Funny Stories from Working with Kids—Part One

Throughout my time in college, I’ve done a lot of work with kids. Since my freshman year, I’ve worked for BUILD, a work-study tutoring program that sends BU students to tutor elementary students in Boston Public Schools.  This summer, I did an internship with Mothers for Justice and Equality and worked in their youth programs.  One of the best parts of working with kids is that you always have an abundance of funny, adorable (and sometimes awkward) stories to tell.  Here are some real quotes from kids that will brighten your day.

"Do you have breasts?"

One time I was helping some first-grade girls with homework when out of nowhere, one of them said, “When I jump my breasts go up and down.”  Keep in mind, this girl was in first grade. When I was that age, I probably didn’t know what breasts were, let alone claim to have them. While I was trying to change the subject, this girl turned to me and asked: “Do you have breasts?” I was so taken aback I don’t even remember what I said.

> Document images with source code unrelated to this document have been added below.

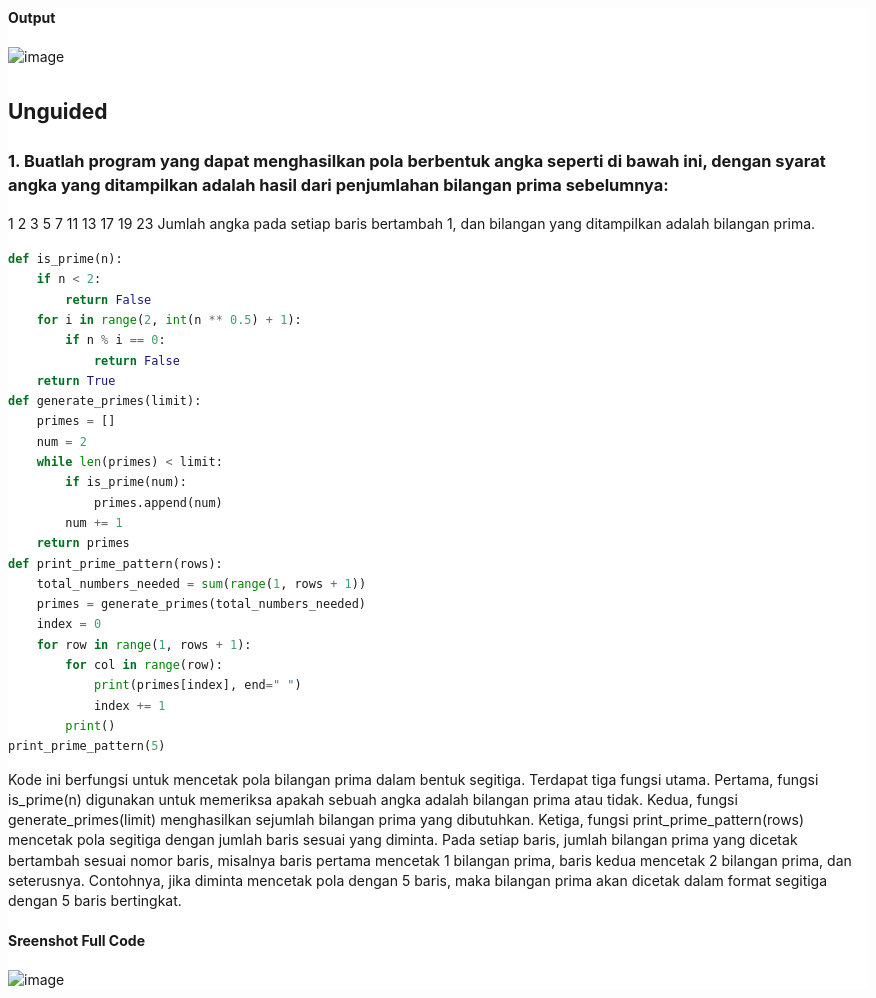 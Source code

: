 #### Output 
<img width="176" alt="image" src="https://github.com/user-attachments/assets/0fc99df9-25ee-4fdb-a085-e38ffbe56471">

## Unguided 

### 1. Buatlah program yang dapat menghasilkan pola berbentuk angka seperti di bawah ini, dengan syarat angka yang ditampilkan adalah hasil dari penjumlahan bilangan prima sebelumnya:
1
2 3
5 7 11
13 17 19 23
Jumlah angka pada setiap baris bertambah 1, dan bilangan yang ditampilkan adalah bilangan prima.

```python
def is_prime(n):
    if n < 2:
        return False
    for i in range(2, int(n ** 0.5) + 1):
        if n % i == 0:
            return False
    return True
def generate_primes(limit):
    primes = []
    num = 2
    while len(primes) < limit:
        if is_prime(num):
            primes.append(num)
        num += 1
    return primes
def print_prime_pattern(rows):
    total_numbers_needed = sum(range(1, rows + 1))
    primes = generate_primes(total_numbers_needed)
    index = 0
    for row in range(1, rows + 1):
        for col in range(row):
            print(primes[index], end=" ")
            index += 1
        print() 
print_prime_pattern(5)
```
Kode ini berfungsi untuk mencetak pola bilangan prima dalam bentuk segitiga. Terdapat tiga fungsi utama. Pertama, fungsi is_prime(n) digunakan untuk memeriksa apakah sebuah angka adalah bilangan prima atau tidak. Kedua, fungsi generate_primes(limit) menghasilkan sejumlah bilangan prima yang dibutuhkan. Ketiga, fungsi print_prime_pattern(rows) mencetak pola segitiga dengan jumlah baris sesuai yang diminta. Pada setiap baris, jumlah bilangan prima yang dicetak bertambah sesuai nomor baris, misalnya baris pertama mencetak 1 bilangan prima, baris kedua mencetak 2 bilangan prima, dan seterusnya. Contohnya, jika diminta mencetak pola dengan 5 baris, maka bilangan prima akan dicetak dalam format segitiga dengan 5 baris bertingkat.
#### Sreenshot Full Code
<img width="284" alt="image" src="https://github.com/user-attachments/assets/bbd37e60-0a2b-49b1-846a-f0f5833df7fa">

"Do you have a boyfriend?"

For whatever reason, kids tend to be obsessed with their teachers’ or mentors’ love life.  Every semester, I get several questions about whether or not I have a significant other. One time I’ll never forget, though, was when a boy in about second grade asked me the dreaded question.  I wasn’t seeing anyone at the time, so I said no. After that, he said, “Oh, so you have a girlfriend.” I still love the fact that in his mind, the only conceivable alternative to me not having a boyfriend was having a girlfriend, not being single.  When I told him I didn’t have a girlfriend either, he looked completely baffled. 

“But you’re in college!” he insisted.  

“That’s not what college is for,” I told him.  “People go to college to learn.”

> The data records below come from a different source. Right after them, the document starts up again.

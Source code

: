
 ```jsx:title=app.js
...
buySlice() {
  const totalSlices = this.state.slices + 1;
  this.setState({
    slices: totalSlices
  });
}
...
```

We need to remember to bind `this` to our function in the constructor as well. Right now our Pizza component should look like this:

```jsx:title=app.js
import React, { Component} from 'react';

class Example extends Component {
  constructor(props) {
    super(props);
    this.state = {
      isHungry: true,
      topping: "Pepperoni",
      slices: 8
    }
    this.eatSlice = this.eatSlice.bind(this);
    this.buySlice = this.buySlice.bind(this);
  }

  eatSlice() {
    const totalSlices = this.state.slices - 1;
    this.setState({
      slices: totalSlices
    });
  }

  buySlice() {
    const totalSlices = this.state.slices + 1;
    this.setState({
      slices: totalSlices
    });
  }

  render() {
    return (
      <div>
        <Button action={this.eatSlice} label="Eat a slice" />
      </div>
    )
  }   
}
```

“Yeah, and to get boyfriends and girlfriends,” he said, as if it was completely obvious.

Fine, kid. Just play on all my insecurities, why don’t you?

"When are you getting married?"

For some kids, adulthood means more than being in a relationship.  You have to be married. Sometimes, after asking me how old I am, the kids I work with ask me if I’m married or have kids.  One time, upon learning I wasn’t married, the kids asked me when I was getting married.

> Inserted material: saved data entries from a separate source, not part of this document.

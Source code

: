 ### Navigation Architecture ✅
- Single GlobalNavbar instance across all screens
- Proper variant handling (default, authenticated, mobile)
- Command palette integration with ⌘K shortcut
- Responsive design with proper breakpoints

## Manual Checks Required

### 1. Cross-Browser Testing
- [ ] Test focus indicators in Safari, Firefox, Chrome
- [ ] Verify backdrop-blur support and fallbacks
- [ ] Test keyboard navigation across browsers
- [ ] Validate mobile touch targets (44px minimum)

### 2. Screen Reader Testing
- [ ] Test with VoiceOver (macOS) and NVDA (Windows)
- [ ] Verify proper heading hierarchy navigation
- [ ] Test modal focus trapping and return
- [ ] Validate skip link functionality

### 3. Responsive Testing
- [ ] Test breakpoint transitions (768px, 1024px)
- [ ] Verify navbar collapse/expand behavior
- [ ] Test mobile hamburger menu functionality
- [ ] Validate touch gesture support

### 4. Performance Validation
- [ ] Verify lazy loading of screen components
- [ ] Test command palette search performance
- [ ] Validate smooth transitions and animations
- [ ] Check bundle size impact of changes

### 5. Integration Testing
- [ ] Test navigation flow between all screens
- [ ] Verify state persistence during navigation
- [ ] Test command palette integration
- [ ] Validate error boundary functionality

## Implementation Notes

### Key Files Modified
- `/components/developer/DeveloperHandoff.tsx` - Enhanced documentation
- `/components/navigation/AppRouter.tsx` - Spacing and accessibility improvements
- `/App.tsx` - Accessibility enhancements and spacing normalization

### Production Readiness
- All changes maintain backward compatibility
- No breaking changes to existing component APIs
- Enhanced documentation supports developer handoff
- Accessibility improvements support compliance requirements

“I don’t know yet,” I told them.  “First I have to find someone who wants to marry me.”

“Do you want to marry a boy or a girl?” they asked.

“I think I’ll marry a boy,” I said.

“But what happens if a girl wants to marry you?” they pressed further.

I didn’t have a good answer, because I never thought that one through. I think they overestimated the number of people that would want to marry me.

"Harry Potter isn’t getting his birthday present."

At one point this summer, I had a classroom full of rowdy, misbehaving kids. I was trying to do everything I could to get them to calm down—breathing exercises, heads on desk, even threatening to cut into their outside playtime. Nothing seemed to work though. Randomly, one kid yelled out, “It’s Harry Potter’s birthday!”

“That’s right!”  I jumped on the idea.  “And do you know what Harry Potter really wants for his birthday this year?  He wants you all to be quiet and listen.”

One girl shook her head at me with grave seriousness. “Then he isn’t getting his birthday present.”

Even though working with kids takes a ton of patience, there’s so much to learn from the experience.  For example, these kids are better allies of the LGBTQ community than most of the adults I know. They’re always surprising me with their wit and their knowledge.